DESCRIPTION OF THE TASK:
Go to the line below containing "Climb the global leaderboard." and print exactly from there through the line containing "Aura will become", both included. Print nothing else.

[[ DATA, beginning ]]

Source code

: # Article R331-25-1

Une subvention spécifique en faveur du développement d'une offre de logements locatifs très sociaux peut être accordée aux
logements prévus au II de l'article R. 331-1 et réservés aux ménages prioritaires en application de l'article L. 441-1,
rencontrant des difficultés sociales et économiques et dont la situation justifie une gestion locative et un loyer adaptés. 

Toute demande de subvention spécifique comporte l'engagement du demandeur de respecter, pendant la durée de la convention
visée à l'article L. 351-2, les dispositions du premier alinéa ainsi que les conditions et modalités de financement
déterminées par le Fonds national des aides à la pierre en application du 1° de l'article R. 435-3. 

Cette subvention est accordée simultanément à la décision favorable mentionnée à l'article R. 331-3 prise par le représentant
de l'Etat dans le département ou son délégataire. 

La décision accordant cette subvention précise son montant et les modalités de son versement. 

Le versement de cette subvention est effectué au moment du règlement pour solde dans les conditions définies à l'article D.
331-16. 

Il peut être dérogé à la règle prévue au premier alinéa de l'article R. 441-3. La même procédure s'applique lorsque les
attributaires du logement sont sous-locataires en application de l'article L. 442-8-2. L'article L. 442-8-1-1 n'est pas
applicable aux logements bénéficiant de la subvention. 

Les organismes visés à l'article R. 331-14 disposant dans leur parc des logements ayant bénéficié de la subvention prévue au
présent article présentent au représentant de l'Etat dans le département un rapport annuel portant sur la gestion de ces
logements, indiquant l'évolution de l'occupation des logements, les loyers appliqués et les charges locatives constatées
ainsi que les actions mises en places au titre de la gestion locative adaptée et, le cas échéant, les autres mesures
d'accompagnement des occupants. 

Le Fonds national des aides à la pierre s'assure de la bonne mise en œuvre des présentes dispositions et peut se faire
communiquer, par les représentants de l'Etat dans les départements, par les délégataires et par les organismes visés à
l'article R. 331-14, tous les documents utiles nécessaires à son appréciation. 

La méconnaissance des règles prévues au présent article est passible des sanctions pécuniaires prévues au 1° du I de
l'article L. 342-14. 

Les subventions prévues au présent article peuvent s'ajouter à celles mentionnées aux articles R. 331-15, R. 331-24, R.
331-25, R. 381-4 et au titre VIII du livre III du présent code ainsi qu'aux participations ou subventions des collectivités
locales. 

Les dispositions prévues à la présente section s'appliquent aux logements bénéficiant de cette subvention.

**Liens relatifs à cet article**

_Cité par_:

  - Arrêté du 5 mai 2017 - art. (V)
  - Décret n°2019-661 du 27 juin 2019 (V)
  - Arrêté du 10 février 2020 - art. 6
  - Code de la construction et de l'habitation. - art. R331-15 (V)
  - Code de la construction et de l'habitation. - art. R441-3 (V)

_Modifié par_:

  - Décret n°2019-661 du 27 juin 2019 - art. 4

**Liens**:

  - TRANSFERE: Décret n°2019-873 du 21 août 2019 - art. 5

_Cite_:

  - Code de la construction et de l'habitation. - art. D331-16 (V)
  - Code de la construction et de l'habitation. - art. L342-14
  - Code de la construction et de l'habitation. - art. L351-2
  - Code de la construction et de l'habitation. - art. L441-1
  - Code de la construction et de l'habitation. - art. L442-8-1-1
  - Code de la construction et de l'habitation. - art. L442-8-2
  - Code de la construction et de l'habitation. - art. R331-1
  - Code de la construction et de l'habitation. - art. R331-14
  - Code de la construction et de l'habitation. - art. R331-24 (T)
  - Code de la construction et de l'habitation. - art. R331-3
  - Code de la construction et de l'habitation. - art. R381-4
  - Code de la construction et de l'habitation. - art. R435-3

[[ DATA, end ]]
[[ DATA, beginning ]]

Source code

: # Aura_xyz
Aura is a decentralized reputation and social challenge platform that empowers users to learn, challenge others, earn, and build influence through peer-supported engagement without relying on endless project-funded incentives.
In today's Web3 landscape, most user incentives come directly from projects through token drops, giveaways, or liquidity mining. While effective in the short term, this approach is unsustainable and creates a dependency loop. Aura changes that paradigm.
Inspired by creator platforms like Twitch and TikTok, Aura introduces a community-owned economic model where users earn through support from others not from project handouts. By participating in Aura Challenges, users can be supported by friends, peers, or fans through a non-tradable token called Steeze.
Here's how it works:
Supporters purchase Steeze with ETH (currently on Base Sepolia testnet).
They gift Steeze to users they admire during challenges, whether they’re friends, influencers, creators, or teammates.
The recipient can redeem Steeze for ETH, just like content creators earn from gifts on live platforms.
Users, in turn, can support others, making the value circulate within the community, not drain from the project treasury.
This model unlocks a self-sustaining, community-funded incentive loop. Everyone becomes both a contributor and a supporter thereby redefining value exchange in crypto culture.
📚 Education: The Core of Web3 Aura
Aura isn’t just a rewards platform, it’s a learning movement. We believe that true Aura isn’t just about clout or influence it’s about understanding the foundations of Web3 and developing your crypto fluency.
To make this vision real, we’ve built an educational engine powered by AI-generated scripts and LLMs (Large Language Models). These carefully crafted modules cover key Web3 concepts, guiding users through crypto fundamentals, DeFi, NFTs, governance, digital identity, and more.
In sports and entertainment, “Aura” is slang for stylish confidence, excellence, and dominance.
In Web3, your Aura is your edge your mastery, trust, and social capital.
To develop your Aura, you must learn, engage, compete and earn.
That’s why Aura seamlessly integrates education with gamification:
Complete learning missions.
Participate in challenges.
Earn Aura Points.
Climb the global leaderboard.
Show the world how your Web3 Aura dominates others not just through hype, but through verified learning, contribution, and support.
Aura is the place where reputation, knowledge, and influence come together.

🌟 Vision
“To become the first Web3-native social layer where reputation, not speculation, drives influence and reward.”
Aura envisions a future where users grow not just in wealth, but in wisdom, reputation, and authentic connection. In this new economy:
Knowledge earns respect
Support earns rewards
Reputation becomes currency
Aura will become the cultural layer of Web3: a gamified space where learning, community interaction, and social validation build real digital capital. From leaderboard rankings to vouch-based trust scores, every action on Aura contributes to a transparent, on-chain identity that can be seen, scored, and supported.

[[ DATA, end ]]

RESPONSE BELOW:
Climb the global leaderboard.
Show the world how your Web3 Aura dominates others not just through hype, but through verified learning, contribution, and support.
Aura is the place where reputation, knowledge, and influence come together.

🌟 Vision
“To become the first Web3-native social layer where reputation, not speculation, drives influence and reward.”
Aura envisions a future where users grow not just in wealth, but in wisdom, reputation, and authentic connection. In this new economy:
Knowledge earns respect
Support earns rewards
Reputation becomes currency
Aura will become the cultural layer of Web3: a gamified space where learning, community interaction, and social validation build real digital capital. From leaderboard rankings to vouch-based trust scores, every action on Aura contributes to a transparent, on-chain identity that can be seen, scored, and supported.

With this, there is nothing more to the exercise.